▶ _Your goal_:
Give again only those lines from the start of the entries through the line holding "(mean of Quantum)))).", leaving them as they are.

▶ _Supplied records_:
********************

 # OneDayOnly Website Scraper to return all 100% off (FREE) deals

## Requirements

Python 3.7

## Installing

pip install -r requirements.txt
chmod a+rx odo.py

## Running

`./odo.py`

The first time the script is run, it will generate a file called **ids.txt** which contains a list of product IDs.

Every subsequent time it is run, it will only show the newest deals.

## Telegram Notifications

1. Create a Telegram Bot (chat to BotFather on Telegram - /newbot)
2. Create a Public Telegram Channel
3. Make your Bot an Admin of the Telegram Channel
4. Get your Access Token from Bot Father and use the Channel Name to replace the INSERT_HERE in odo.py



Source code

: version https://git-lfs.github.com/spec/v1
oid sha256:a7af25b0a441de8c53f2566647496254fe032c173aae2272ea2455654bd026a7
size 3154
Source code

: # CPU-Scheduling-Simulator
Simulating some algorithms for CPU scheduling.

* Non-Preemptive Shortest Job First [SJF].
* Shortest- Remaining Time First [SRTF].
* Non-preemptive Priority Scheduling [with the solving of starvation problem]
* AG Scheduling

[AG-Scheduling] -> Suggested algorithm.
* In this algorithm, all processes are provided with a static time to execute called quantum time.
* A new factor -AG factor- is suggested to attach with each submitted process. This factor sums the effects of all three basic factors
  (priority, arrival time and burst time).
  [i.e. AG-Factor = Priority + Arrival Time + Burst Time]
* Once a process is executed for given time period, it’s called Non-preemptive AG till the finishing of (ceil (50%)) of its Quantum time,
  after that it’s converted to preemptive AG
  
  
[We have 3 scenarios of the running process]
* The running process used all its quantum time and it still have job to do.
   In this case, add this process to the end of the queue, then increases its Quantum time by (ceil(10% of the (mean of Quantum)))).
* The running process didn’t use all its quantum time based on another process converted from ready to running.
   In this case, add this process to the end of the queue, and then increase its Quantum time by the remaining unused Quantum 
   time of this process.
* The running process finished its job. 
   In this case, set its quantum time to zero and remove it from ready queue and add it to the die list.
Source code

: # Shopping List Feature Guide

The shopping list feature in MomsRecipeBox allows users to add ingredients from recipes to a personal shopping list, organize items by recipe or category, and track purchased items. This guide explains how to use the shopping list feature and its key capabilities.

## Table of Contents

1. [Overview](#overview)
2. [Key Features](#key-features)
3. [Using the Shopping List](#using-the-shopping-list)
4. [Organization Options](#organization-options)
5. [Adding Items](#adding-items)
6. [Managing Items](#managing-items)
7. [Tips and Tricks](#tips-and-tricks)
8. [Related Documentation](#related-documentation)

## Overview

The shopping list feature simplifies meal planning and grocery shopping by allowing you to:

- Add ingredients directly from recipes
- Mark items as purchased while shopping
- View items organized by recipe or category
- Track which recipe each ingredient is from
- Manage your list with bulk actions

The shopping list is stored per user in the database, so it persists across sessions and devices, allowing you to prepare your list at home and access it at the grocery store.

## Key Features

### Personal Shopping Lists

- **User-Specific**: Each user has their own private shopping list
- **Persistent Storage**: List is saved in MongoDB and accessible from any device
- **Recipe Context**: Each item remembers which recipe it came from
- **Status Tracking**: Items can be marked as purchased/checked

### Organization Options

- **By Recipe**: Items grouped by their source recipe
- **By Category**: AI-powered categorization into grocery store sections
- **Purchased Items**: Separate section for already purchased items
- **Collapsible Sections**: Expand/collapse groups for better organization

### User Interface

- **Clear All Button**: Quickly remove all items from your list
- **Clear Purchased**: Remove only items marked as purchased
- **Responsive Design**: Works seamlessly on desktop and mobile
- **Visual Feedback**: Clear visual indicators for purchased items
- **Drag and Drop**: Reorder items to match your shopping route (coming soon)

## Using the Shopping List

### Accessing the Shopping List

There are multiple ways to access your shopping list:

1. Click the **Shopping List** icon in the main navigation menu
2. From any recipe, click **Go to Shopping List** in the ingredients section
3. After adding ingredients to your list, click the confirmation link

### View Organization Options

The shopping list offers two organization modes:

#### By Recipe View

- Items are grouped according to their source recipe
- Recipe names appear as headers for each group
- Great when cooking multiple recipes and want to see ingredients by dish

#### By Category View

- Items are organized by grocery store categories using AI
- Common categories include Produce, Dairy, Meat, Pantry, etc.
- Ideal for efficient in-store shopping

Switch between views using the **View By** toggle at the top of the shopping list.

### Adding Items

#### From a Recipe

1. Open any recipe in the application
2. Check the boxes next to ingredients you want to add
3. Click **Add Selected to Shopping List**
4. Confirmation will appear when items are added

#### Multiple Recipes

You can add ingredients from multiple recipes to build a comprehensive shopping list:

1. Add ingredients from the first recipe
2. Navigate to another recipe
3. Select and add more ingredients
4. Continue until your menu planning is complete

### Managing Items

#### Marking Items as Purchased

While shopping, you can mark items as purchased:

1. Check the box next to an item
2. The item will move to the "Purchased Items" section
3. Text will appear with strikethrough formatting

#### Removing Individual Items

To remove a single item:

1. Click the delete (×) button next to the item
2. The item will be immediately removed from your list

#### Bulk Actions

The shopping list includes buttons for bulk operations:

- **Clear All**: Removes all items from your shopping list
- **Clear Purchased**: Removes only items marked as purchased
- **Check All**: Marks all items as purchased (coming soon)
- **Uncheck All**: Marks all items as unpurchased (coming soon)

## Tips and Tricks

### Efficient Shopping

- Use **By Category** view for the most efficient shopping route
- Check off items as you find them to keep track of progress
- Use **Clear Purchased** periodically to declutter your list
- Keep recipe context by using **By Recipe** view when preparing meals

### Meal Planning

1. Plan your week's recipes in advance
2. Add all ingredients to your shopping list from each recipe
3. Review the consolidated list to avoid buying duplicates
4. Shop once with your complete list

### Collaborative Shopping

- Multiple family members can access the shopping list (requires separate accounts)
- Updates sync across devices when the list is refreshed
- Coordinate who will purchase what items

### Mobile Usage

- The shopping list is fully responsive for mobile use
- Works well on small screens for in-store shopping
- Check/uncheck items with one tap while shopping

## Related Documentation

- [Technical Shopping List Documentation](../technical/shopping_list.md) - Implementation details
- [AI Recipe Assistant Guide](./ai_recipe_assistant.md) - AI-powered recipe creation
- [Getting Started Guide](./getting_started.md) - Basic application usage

********************

▶ _Solution to this exercise_:
 # OneDayOnly Website Scraper to return all 100% off (FREE) deals

## Requirements

Python 3.7

## Installing

pip install -r requirements.txt
chmod a+rx odo.py

## Running

`./odo.py`

The first time the script is run, it will generate a file called **ids.txt** which contains a list of product IDs.

Every subsequent time it is run, it will only show the newest deals.

## Telegram Notifications

1. Create a Telegram Bot (chat to BotFather on Telegram - /newbot)
2. Create a Public Telegram Channel
3. Make your Bot an Admin of the Telegram Channel
4. Get your Access Token from Bot Father and use the Channel Name to replace the INSERT_HERE in odo.py



Source code

: version https://git-lfs.github.com/spec/v1
oid sha256:a7af25b0a441de8c53f2566647496254fe032c173aae2272ea2455654bd026a7
size 3154
Source code

: # CPU-Scheduling-Simulator
Simulating some algorithms for CPU scheduling.

* Non-Preemptive Shortest Job First [SJF].
* Shortest- Remaining Time First [SRTF].
* Non-preemptive Priority Scheduling [with the solving of starvation problem]
* AG Scheduling

[AG-Scheduling] -> Suggested algorithm.
* In this algorithm, all processes are provided with a static time to execute called quantum time.
* A new factor -AG factor- is suggested to attach with each submitted process. This factor sums the effects of all three basic factors
  (priority, arrival time and burst time).
  [i.e. AG-Factor = Priority + Arrival Time + Burst Time]
* Once a process is executed for given time period, it’s called Non-preemptive AG till the finishing of (ceil (50%)) of its Quantum time,
  after that it’s converted to preemptive AG
  
  
[We have 3 scenarios of the running process]
* The running process used all its quantum time and it still have job to do.
   In this case, add this process to the end of the queue, then increases its Quantum time by (ceil(10% of the (mean of Quantum)))).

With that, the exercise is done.